Generic APIs – healthy traction in ‘other markets’

 With backward integration in the Ibuprofen manufacturing process, SOLARA has become one of the only two fully backward integrated Ibuprofen manufacturers in the world. It will start accruing commercial benefits in coming quarters. This will help it gain market share, improve margin, and navigate price volatility in Ibuprofen.

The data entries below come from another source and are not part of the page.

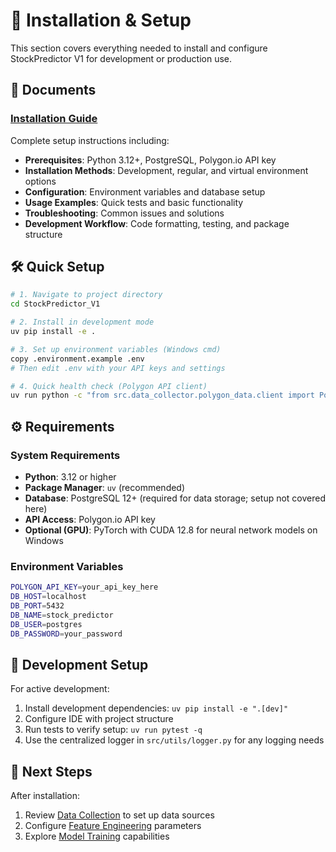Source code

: # 🚀 Installation & Setup

This section covers everything needed to install and configure StockPredictor V1 for development or production use.

## 📄 Documents

### [Installation Guide](./INSTALL.md)
Complete setup instructions including:
- **Prerequisites**: Python 3.12+, PostgreSQL, Polygon.io API key
- **Installation Methods**: Development, regular, and virtual environment options
- **Configuration**: Environment variables and database setup
- **Usage Examples**: Quick tests and basic functionality
- **Troubleshooting**: Common issues and solutions
- **Development Workflow**: Code formatting, testing, and package structure

## 🛠️ Quick Setup

```bash
# 1. Navigate to project directory
cd StockPredictor_V1

# 2. Install in development mode
uv pip install -e .

# 3. Set up environment variables (Windows cmd)
copy .environment.example .env
# Then edit .env with your API keys and settings

# 4. Quick health check (Polygon API client)
uv run python -c "from src.data_collector.polygon_data.client import PolygonDataClient; print(PolygonDataClient().health_check())"
```

## ⚙️ Requirements

### System Requirements
- **Python**: 3.12 or higher
- **Package Manager**: `uv` (recommended)
- **Database**: PostgreSQL 12+ (required for data storage; setup not covered here)
- **API Access**: Polygon.io API key
 - **Optional (GPU)**: PyTorch with CUDA 12.8 for neural network models on Windows

### Environment Variables
```bash
POLYGON_API_KEY=your_api_key_here
DB_HOST=localhost
DB_PORT=5432
DB_NAME=stock_predictor
DB_USER=postgres
DB_PASSWORD=your_password
```

## 🔧 Development Setup

For active development:
1. Install development dependencies: `uv pip install -e ".[dev]"`
2. Configure IDE with project structure
3. Run tests to verify setup: `uv run pytest -q`
4. Use the centralized logger in `src/utils/logger.py` for any logging needs

## 🔄 Next Steps

After installation:
1. Review [Data Collection](../03-data-collection/) to set up data sources
2. Configure [Feature Engineering](../04-feature-engineering/) parameters
3. Explore [Model Training](../05-model-training/) capabilities 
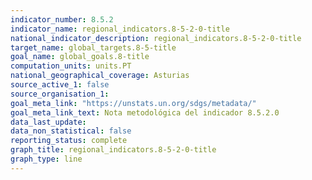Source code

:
 ```yaml
---
indicator_number: 8.5.2
indicator_name: regional_indicators.8-5-2-0-title
national_indicator_description: regional_indicators.8-5-2-0-title
target_name: global_targets.8-5-title
goal_name: global_goals.8-title
computation_units: units.PT
national_geographical_coverage: Asturias
source_active_1: false
source_organisation_1:  
goal_meta_link: "https://unstats.un.org/sdgs/metadata/"
goal_meta_link_text: Nota metodológica del indicador 8.5.2.0
data_last_update:  
data_non_statistical: false
reporting_status: complete
graph_title: regional_indicators.8-5-2-0-title
graph_type: line
---
```

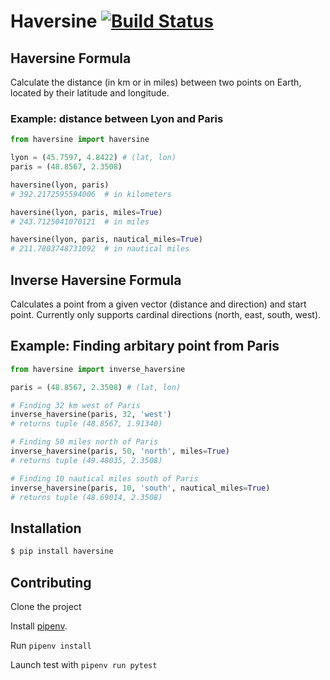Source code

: # Haversine [![Build Status](https://travis-ci.org/marmig0404/haversine.svg?branch=patch-1)](https://travis-ci.com/marmig0404/haversine)
## Haversine Formula
Calculate the distance (in km or in miles) between two points on Earth,
located by their latitude and longitude.


### Example: distance between Lyon and Paris
```python
from haversine import haversine

lyon = (45.7597, 4.8422) # (lat, lon)
paris = (48.8567, 2.3508)

haversine(lyon, paris)
# 392.2172595594006  # in kilometers

haversine(lyon, paris, miles=True)
# 243.7125041070121  # in miles

haversine(lyon, paris, nautical_miles=True)
# 211.7803748731092  # in nautical miles
```
## Inverse Haversine Formula
Calculates a point from a given vector (distance and direction) and start point.
Currently only supports cardinal directions (north, east, south, west).

## Example: Finding arbitary point from Paris
```python
from haversine import inverse_haversine

paris = (48.8567, 2.3508) # (lat, lon)

# Finding 32 km west of Paris
inverse_haversine(paris, 32, 'west')
# returns tuple (48.8567, 1.91340)

# Finding 50 miles north of Paris
inverse_haversine(paris, 50, 'north', miles=True)
# returns tuple (49.48035, 2.3508)

# Finding 10 nautical miles south of Paris
inverse_haversine(paris, 10, 'south', nautical_miles=True)
# returns tuple (48.69014, 2.3508)
```

## Installation
```bash
$ pip install haversine
```
## Contributing

Clone the project

Install [pipenv](https://github.com/pypa/pipenv).

Run `pipenv install`

Launch test with `pipenv run pytest`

 It is on track to file 10-12 DMFs in the US in FY22. The acquired portfolio of AURORE is expected to increase the breadth of SOLARA’s offerings due to minimum overlap. The acquisition also adds an Anti-Viral product portfolio to its offerings. The management expects to launch 25 products in FY22, leveraging its ALS capabilities. We expect 31% CAGR in API sales to INR27b over FY21-23E.

 

CRAMS adds differentiated capabilities to fast-track growth

 SOLARA grew the opportunity pipeline by 40% QoQ. The management is now focusing on increasing projects in the R&D stage. It intends to build its CRAMS business through strong expertise in chemistry, and adds science-based differentiation and technological capabilities. We expect CRAMS sales to expand 4.5x to INR3.6b over FY21-23E.

 

Synergy benefits from the ALS acquisition to aid margin expansion

 SOLARA expects INR1.5-2.2b in synergy benefits in the first year of operations post the merger. It estimates savings of INR500-750m in overhead costs, INR250-350m from R&D cost rationalization, INR250-300m in procurement, and INR500-750m in additional gross profit from cross-selling opportunities.

 

Solara 2.0 aims at faster growth and better margin

 SOLARA unveiled its goal of being among the top 10 global pure-play API players. It is targeting 25% sales CAGR over FY21-25, 23-25% EBITDA margin, and a 30% revenue contribution from CRAMS by FY25. Growth is expected to be achieved through organic and inorganic expansion, including the recently announced ALS acquisition.

 

Valuation and View

We continue to value SOLARA at 13x its 12-month forward EV/EBITDA to arrive at our TP of INR2,050. We expect 38% revenue CAGR over FY21-23E, led by a 31%/112% CAGR in API/CRAMS revenue. With operating leverage and synergy benefits, we expect EBITDA to grow at 42% CAGR over FY21-23E.